Yida Wu has posted comments on this change. ( 
http://gerrit.cloudera.org:8080/17979 )

Change subject: IMPALA-10791 Add batching reading for remote temporary files
......................................................................


Patch Set 1:

(37 comments)

http://gerrit.cloudera.org:8080/#/c/17979/1//COMMIT_MSG
Commit Message:

http://gerrit.cloudera.org:8080/#/c/17979/1//COMMIT_MSG@38
PS1, Line 38: now the system
> You mean Impala or OS?. Is it a guarantee?
changed, should be the impala process memory. The mem_limit should be 80% by 
default.


http://gerrit.cloudera.org:8080/#/c/17979/1/be/src/runtime/io/disk-file.h
File be/src/runtime/io/disk-file.h:

http://gerrit.cloudera.org:8080/#/c/17979/1/be/src/runtime/io/disk-file.h@47
PS1, Line 47: DONE
> nit. WRITTEN probably is better.
Done


http://gerrit.cloudera.org:8080/#/c/17979/1/be/src/runtime/io/disk-file.h@55
PS1, Line 55: DISABLED
> nit. Could be UNINIT too?
I am a little worried about the memory leak.
So the final state of the memory block needs to be MemBlockStatus::DISABLED, 
and every block needs to be called Delete() before destroyed to prevent any 
memory not released.


http://gerrit.cloudera.org:8080/#/c/17979/1/be/src/runtime/io/disk-file.h@62
PS1, Line 62: poool
> nit.
Done


http://gerrit.cloudera.org:8080/#/c/17979/1/be/src/runtime/io/disk-file.h@70
PS1, Line 70:  bool IsDisabled() {
            :     std::unique_lock<SpinLock> l(lock_);
            :     return IsDisabledLocked(l);
            :   }
            :
            :   bool IsDisabledLocked(const std::unique_lock<SpinLock>& lock) {
            :     DCHECK(lock.mutex() == &lock_ && lock.owns_lock());
            :     return status_ == MemBlockStatus::DISABLED;
            :   }
> Can this pair of methods to be simplified as follows?
I would like to keep the caller away from passing the enum, therefore design it 
this way, the benefit is that the caller doesn't need to pass the enum.

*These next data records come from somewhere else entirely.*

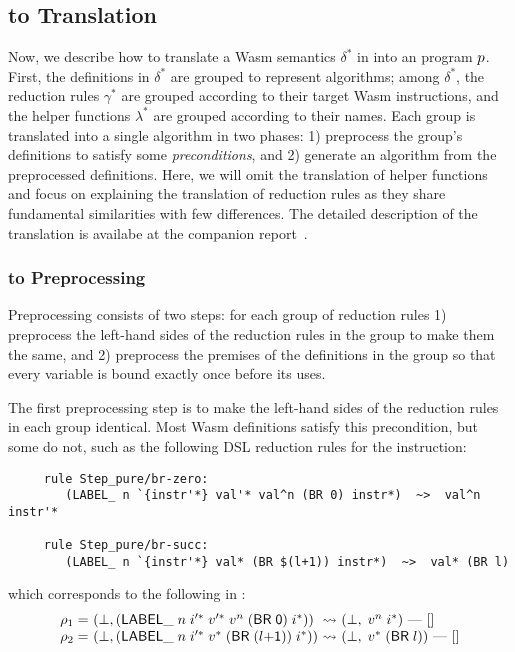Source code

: \subsection{\dl to \al Translation}\label{sec:dl2al}
Now, we describe how to translate a Wasm semantics $\delta^*$ in \dl into an \al program $p$.
First, the definitions in $\delta^*$ are grouped to represent algorithms; among $\delta^*$,
the reduction rules $\gamma^*$ are grouped according to their target Wasm instructions, and
the helper functions $\lambda^*$ are grouped according to their names.
Each group is translated into a single algorithm in two phases:
1) preprocess the group's definitions to satisfy some \textit{preconditions}, and
2) generate an \al algorithm from the preprocessed \dl definitions.
Here, we will omit the translation of helper functions and
focus on explaining the translation of reduction rules as they share fundamental similarities
with few differences.
The detailed description of the translation is availabe at the companion report~\cite{il-tr}.

\subsubsection{\dl to \dl Preprocessing}
Preprocessing consists of two steps: for each group of reduction rules
1) preprocess the left-hand sides of the reduction rules
in the group to make them the same, and
2) preprocess the premises of the definitions in the group
so that every variable is bound exactly once before its uses.

\medskip
The first preprocessing step is to make the left-hand sides of
the reduction rules in each group identical.
Most Wasm definitions satisfy this precondition, but some do not, such as the following
DSL reduction rules for the  instruction:

{
\begin{verbatim}
     rule Step_pure/br-zero:
        (LABEL_ n `{instr'*} val'* val^n (BR 0) instr*)  ~>  val^n instr'*

     rule Step_pure/br-succ:
        (LABEL_ n `{instr'*} val* (BR $(l+1)) instr*)  ~>  val* (BR l)
\end{verbatim}
}

\noindent
which corresponds to the following in \dl:
\[
\begin{array}{l@{~}l@{~}c@{~}l}
\rho_1 = &(\bot, (\ssf{LABEL\_} \; n \; i'^*\; v'^*\; v^n\; (\ssf{BR\; 0})\; i^*)) &\leadsto&
 (\bot,\; v^n\; i^*)\ \mbox{---}\ []\\
\rho_2 = &(\bot, (\ssf{LABEL\_} \; n \; i'^*\; v^*\; (\ssf{BR\; (}l\ssf{+1)})\; i^*)) &\leadsto&
 (\bot,\; v^*\; (\ssf{BR}\; l))\ \mbox{---}\ []
\end{array}
\]

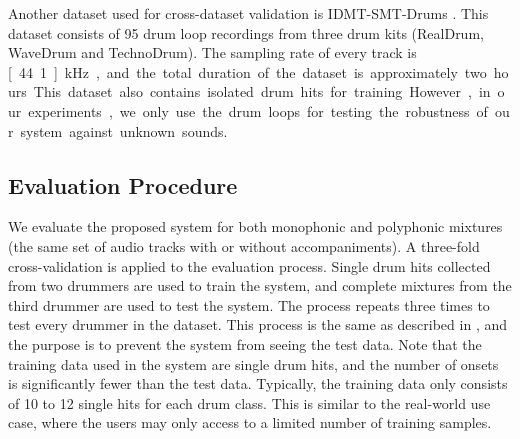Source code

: \documentclass{article}
\begin{document}

Another dataset used for cross-dataset validation is IDMT-SMT-Drums \cite{Dittmar2014}. This dataset consists of 95 drum loop recordings from three drum kits (RealDrum, WaveDrum and TechnoDrum). The sampling rate of every track is \unit[44.1]{kHz}, and the total duration of the dataset is approximately two hours. This dataset also contains isolated drum hits for training. However, in our experiments, we only use the drum loops for testing the robustness of our system against unknown sounds.   

\subsection{Evaluation Procedure}\label{subsec:evaluation procedure}
We evaluate the proposed system for both monophonic and polyphonic mixtures (the same set of audio tracks with or without accompaniments). A three-fold cross-validation is applied to the evaluation process. Single drum hits collected from two drummers are used to train the system, and complete mixtures from the third drummer are used to test the system. The process repeats three times to test every drummer in the dataset. This process is the same as described in \cite{Paulus2009a}, and the purpose is to prevent the system from seeing the test data. Note that the training data used in the system are single drum hits, and the number of onsets is significantly fewer than the test data. Typically, the training data only consists of 10 to 12 single hits for each drum class. This is similar to the real-world use case, where the users may only access to a limited number of training samples. 
\end{document}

http://gerrit.cloudera.org:8080/#/c/17979/1/be/src/runtime/io/disk-file.h@193
PS1, Line 193: lock_
> A little bit confusing when read code which applies lock_. since there are
Changed the name to memory_block_lock_.

I think the benefit of using the memory block is that it may reduce potential 
contention. For example, if using disk file lock, which is a spinlock, only one 
block out of four (or more) can be written at a time, and also the status 
changing.

The rule now is the disk lock is to protect the members actual_file_size_ and 
read_buffer_ctrl_ (exclude the memory blocks). The members of memory blocks are 
protected by their own locks.

If the caller worries the memory block to be destructed while using, the caller 
can first hold the physical_file_lock_, which is a shared lock, to protect the 
while file from destruction.


http://gerrit.cloudera.org:8080/#/c/17979/1/be/src/runtime/io/disk-file.h@292
PS1, Line 292:   std::lock_guard<SpinLock> l(lock_);
             :     return actual_file_size_;
> actual_file_size_ is AtomicInt64. Do we need to lock with lock_ here first?
Changed the actual_file_size_ to ordinary int64_t. Just think maybe it is 
better to be managed by the lock_ like others.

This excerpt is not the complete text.